Michael Taylor at IRENA has summarised its latest studies that show how the cost of renewables are set to continue declining dramatically through to 2030. We all know how those costs declined in the last ten years. Going forward, the weighted average cost of electricity in the G20 countries from offshore wind could fall by almost 50% by 2030 from 2019 levels, onshore wind by around 45%, utility-scale solar PV by up to 55% and concentrated solar power by 62%. The main drivers – technology improvements, economies of scale, competition, and growing experience – are well embedded and should raise global ambitions for rapid and clean electrification. IRENA emphasises that these trends will depend significantly on the rate of acceleration in deployment in China, given the existing and future size of that market.
The cost of electricity from solar PV, concentrated solar power (CSP), and onshore and offshore wind is not just falling, but at historically low levels. Indeed, not only are renewables the cheapest source of new electricity in the majority of the world’s countries, but are increasingly so low, that they are undercutting even the operating costs of a growing proportion of the world’s existing coal-fired power fleet.
Electricity costs from renewables have fallen sharply over the past decade, driven by improving technologies, economies of scale, increasingly competitive supply chains and growing developer experience.

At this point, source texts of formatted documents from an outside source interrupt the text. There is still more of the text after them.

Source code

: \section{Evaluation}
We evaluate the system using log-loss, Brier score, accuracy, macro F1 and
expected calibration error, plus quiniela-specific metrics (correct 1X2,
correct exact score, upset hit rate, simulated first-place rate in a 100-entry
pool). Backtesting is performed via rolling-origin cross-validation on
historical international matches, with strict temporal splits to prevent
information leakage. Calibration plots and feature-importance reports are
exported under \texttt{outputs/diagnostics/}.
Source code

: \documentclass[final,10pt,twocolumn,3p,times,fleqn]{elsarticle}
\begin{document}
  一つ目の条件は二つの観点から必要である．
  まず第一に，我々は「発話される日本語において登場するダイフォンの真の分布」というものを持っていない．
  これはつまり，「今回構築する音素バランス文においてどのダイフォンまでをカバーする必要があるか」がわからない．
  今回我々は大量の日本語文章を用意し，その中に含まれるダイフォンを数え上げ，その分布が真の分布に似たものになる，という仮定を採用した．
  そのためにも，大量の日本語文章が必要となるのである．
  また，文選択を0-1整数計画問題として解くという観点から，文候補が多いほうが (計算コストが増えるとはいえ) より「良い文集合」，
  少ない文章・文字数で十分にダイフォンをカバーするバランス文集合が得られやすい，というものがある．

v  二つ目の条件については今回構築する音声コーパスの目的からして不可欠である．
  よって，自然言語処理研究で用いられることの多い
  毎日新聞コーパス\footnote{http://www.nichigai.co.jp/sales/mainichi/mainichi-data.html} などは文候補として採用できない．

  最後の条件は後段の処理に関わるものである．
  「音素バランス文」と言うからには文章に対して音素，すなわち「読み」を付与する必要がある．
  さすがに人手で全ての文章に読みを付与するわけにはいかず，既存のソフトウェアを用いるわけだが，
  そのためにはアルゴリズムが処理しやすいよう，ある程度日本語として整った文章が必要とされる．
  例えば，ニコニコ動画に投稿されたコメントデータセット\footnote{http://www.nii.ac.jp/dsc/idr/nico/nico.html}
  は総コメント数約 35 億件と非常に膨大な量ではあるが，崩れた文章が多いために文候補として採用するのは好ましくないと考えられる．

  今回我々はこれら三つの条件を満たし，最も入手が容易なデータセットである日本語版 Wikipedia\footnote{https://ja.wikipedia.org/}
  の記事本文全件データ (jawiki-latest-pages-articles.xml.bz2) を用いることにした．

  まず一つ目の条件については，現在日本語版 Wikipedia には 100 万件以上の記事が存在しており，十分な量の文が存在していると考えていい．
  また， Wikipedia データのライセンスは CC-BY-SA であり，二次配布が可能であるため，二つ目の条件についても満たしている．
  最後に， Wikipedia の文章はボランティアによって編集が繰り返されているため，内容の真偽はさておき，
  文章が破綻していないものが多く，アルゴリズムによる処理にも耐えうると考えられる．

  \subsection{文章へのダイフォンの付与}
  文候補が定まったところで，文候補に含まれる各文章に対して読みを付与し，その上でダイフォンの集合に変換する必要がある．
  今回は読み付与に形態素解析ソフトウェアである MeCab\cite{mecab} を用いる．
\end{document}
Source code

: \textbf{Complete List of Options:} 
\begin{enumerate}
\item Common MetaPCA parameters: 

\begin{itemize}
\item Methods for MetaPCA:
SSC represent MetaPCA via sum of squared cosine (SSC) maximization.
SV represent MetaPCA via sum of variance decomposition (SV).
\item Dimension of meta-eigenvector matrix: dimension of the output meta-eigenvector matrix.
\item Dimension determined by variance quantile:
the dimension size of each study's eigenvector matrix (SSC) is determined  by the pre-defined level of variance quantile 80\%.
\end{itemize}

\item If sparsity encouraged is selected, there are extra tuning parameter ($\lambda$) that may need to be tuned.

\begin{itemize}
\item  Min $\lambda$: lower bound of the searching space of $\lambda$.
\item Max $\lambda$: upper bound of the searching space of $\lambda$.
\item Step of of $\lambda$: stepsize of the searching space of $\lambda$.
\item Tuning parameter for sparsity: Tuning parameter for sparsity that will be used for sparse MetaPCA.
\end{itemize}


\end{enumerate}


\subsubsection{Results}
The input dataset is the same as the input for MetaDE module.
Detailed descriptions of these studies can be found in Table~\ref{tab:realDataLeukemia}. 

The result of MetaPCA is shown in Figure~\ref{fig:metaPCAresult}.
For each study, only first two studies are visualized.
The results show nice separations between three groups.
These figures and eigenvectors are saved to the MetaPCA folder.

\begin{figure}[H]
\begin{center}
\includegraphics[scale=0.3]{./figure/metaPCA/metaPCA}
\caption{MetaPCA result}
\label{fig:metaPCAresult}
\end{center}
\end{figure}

As a result, renewable power generation technologies have become the least-cost option for new capacity in almost all parts of the world.
Cheap utility-scale renewables
In 2019, 56% of all newly commissioned utility-scale renewable power generation capacity provided electricity at a lower cost than the cheapest new fossil fuel-fired option. Nine-tenths of the newly commissioned hydropower capacity in 2019 cost less than the cheapest new fossil fuel-fired option, as did three-quarters of onshore wind capacity and two-fifths of utility-scale solar PV. The latter value is remarkable considering that in 2010, solar PV electricity cost 7.6 times the cheapest fossil fuel-fired option.
Auction and tender results tell us that costs for solar and wind technologies are going to continue to fall out to 2021/23 and beyond. For instance, data in the IRENA Auction and PPA Database indicate that solar PV projects that have won recent auction and power purchase agreements (PPAs) processes – and that will be commissioned in 2021 – could have an average price of just USD 0.039/kWh. This is more than one-fifth less than the cheapest fossil-fuel competitor, namely coal-fired plants.
With the auction data suggesting the global weighted-average LCOE (levelised cost of electricity) of utility-scale solar PV and onshore wind potentially set to fall to USD 0.039/kWh and USD 0.043/kWh in 2021, new renewable power projects are also cheaper than the marginal operating costs of an increasing number of existing coal-fired power plants. Comparing these costs to Carbon Tracker (Carbon Tracker, 2018) data on marginal operating costs for over 2,000 GW of coal-fired power plants suggests 1,200 GW of coal-fired power plants may have higher operating costs than the average price of new utility-scale solar PV in 2021, while for the slightly higher average electricity price for onshore wind, it would be 850 GW of coal capacity.
Cost reductions to continue unabated to 2030 and beyond
IRENA is in the process of updating its analysis of the cost reduction potential to 2030 for solar and wind technologies. This analysis is an update of the analysis IRENA conducted in 2016, and the global trend of this new analysis has already been discussed in IRENA’s reports on the “Future of Wind” and “Future of Solar” report.
However, the analysis is based on detailed analysis for each of the G20 countries using a mix of techno-economic and learning curve analysis to shine a light on the cost reduction potential by market out to 2030.
The results are stark, the weighted average cost of electricity from offshore wind in the G20 countries could fall by just under half by 2030 from 2019 levels, that of onshore wind by just around 45%, that of utility-scale solar PV by up to 55% and CSP by 62% (Figure 1). The weighted average trends will depend significantly on the rate of acceleration in deployment in China, given they are the largest individual country market for solar PV and onshore wind today.
By 2030, new utility-scale solar PV and onshore wind will be undercutting not only the cost of new fossil fuel fired projects by substantial margins, but will on average be cheaper than operating almost 1,700 GW of existing coal capacity.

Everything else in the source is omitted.